It was March 25, 2000. A sea of red filled State Street, and Badger fans around the country were celebrating. The University of Wisconsin-Madison men’s basketball had just defeated Purdue in the NCAA tournament, securing a spot in the Final Four.
This achievement — exciting for any team — was particularly staggering for this group of Badgers. The team had entered the tournament as an 8-seed, but upset No. 1 Arizona, No. 4 LSU and No. 6 Purdue to win the West bracket and advance to the National Semifinals.
In the Final Four, the Badgers took on No. 1 Michigan State and they put up a good fight. But eventually, the Badgers’ Cinderella story came to an end and they fell to the Spartans 53–41.
Despite the loss, when the team returned to Wisconsin, they were heroes.
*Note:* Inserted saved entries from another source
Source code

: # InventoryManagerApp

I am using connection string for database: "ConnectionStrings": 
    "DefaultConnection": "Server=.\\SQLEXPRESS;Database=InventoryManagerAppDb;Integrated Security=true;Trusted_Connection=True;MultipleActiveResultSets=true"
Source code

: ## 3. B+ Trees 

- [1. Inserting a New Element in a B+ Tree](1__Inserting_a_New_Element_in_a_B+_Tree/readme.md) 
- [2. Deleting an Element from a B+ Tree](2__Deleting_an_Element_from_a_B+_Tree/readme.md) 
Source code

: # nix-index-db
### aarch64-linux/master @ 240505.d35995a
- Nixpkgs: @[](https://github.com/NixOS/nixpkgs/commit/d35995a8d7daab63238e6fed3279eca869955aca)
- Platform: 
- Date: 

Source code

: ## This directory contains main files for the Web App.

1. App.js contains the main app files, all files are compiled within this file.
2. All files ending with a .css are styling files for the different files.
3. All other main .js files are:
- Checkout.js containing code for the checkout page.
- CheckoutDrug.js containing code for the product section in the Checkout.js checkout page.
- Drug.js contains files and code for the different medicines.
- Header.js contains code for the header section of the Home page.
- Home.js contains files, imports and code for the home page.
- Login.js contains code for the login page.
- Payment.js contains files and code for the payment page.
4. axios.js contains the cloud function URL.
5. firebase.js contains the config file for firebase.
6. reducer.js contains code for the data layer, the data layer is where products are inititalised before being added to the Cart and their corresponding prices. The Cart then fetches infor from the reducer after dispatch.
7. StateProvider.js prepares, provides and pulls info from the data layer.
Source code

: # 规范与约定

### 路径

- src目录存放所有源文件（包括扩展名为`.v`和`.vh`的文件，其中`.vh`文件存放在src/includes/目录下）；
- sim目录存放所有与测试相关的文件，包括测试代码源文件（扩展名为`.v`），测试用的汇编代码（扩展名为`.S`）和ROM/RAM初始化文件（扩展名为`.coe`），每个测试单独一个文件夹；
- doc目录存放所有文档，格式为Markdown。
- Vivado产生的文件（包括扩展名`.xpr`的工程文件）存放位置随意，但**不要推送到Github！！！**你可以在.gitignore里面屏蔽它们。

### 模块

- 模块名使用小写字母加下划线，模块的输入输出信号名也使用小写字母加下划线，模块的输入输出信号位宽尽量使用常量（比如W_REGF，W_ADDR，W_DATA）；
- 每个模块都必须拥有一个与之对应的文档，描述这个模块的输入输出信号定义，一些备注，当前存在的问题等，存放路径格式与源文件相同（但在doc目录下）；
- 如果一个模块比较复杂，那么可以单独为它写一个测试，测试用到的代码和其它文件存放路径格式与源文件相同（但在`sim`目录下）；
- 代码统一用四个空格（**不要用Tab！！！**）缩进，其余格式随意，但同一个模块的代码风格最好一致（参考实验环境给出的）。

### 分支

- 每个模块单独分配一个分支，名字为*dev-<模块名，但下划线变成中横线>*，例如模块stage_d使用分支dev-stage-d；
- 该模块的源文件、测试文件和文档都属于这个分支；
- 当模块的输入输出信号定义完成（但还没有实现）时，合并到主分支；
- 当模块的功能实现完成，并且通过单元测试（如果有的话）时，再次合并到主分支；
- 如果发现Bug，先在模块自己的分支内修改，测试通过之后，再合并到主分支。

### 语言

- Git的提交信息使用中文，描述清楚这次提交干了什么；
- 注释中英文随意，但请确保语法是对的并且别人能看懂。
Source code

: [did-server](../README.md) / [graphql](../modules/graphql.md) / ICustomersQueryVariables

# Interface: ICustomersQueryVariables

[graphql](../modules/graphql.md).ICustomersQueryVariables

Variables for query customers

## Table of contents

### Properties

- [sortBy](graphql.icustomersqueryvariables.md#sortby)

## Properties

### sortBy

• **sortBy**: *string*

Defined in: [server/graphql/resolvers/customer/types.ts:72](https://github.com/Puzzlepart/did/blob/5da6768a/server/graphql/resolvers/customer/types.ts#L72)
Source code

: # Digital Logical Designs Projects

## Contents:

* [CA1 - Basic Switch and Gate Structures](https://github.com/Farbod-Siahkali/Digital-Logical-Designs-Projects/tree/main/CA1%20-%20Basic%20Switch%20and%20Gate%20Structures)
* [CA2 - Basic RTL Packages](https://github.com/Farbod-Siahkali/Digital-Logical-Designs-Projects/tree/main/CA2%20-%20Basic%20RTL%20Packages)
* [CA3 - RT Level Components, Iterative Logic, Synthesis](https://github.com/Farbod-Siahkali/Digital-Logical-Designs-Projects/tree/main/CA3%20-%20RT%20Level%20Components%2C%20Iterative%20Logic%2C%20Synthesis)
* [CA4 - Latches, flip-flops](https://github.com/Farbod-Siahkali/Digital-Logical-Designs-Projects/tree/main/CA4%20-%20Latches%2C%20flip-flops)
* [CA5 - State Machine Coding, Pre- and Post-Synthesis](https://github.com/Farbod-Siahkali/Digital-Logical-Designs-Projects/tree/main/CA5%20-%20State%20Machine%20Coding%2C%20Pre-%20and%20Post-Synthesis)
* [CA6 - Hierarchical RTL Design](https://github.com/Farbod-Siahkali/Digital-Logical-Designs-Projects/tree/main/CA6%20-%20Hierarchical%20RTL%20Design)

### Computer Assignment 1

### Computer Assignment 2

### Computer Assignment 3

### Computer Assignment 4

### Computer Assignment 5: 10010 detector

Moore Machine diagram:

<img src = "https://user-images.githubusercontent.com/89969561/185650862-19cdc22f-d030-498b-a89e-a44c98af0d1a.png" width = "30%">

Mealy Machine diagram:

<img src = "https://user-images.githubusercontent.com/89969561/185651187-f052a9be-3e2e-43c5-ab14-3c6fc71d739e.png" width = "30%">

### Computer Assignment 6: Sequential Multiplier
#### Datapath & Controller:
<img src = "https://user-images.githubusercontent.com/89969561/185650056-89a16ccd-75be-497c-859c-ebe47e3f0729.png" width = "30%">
It was a glorious moment — partly because it shouldn’t have happened. It was seemingly a statistical anomaly — an 8-seed shouldn’t beat a 6-seed, or a 4-seed, and certainly not a 1-seed.
But as it turns out, it wasn’t quite as statistically stunning as it seemed. Each year, March Madness sees an average of 12.7 upsets throughout the course of the 67-game tournament. 2007 had as few as four, while 2014 saw a whopping 19, but the figure generally falls somewhere comfortably in the middle.
But this doesn’t mean the rankings are wrong or meaningless. Laura Albert, a UW industrial and systems engineering professor who oversees Badger Bracketology, said they’re rather “tools to help us overcome some of our human biases.”
Albert explained these rankings can’t tell you exactly what’s going to happen — instead, they can give you an idea about what’s likely to happen, or what you might expect to see.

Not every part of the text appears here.